Beneath this task are records; count how many lines include the string "encuentra" and answer with that number alone.

**Records for processing**

-- Opening Marker --

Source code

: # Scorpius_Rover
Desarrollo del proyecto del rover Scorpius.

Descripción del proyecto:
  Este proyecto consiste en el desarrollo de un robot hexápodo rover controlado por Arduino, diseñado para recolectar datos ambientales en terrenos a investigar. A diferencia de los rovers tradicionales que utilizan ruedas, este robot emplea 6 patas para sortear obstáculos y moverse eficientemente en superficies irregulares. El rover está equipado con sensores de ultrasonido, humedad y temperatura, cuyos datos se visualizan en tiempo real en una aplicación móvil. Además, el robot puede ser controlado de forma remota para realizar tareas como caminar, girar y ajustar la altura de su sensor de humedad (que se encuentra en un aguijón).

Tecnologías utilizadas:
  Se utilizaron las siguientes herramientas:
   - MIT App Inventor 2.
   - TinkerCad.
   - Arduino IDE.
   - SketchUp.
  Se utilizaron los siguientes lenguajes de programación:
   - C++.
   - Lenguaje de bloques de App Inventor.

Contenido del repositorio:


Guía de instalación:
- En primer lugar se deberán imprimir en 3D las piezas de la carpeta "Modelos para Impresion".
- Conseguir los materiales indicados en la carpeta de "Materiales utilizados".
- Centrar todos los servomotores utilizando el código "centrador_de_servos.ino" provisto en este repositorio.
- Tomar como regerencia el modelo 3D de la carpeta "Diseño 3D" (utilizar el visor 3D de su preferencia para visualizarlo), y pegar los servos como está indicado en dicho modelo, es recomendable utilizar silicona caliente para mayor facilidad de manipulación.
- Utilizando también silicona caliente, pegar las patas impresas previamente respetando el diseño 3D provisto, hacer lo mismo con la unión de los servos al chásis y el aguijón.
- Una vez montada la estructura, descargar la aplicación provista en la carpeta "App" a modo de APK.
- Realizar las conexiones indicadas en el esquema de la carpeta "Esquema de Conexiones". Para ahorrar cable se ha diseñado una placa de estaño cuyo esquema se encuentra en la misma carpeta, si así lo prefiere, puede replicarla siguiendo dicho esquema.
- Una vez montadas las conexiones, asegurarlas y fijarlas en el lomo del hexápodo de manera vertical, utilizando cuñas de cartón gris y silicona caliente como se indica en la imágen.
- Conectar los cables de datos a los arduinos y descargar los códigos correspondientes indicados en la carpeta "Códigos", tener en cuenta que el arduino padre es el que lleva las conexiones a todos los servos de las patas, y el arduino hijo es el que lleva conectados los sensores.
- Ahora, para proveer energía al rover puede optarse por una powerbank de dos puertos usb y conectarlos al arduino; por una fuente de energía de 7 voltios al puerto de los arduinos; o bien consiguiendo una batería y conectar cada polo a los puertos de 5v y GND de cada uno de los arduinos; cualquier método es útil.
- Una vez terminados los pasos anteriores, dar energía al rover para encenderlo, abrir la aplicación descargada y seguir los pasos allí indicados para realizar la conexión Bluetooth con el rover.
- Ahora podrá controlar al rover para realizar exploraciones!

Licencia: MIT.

-- Closing Marker --

**Exercise result**
2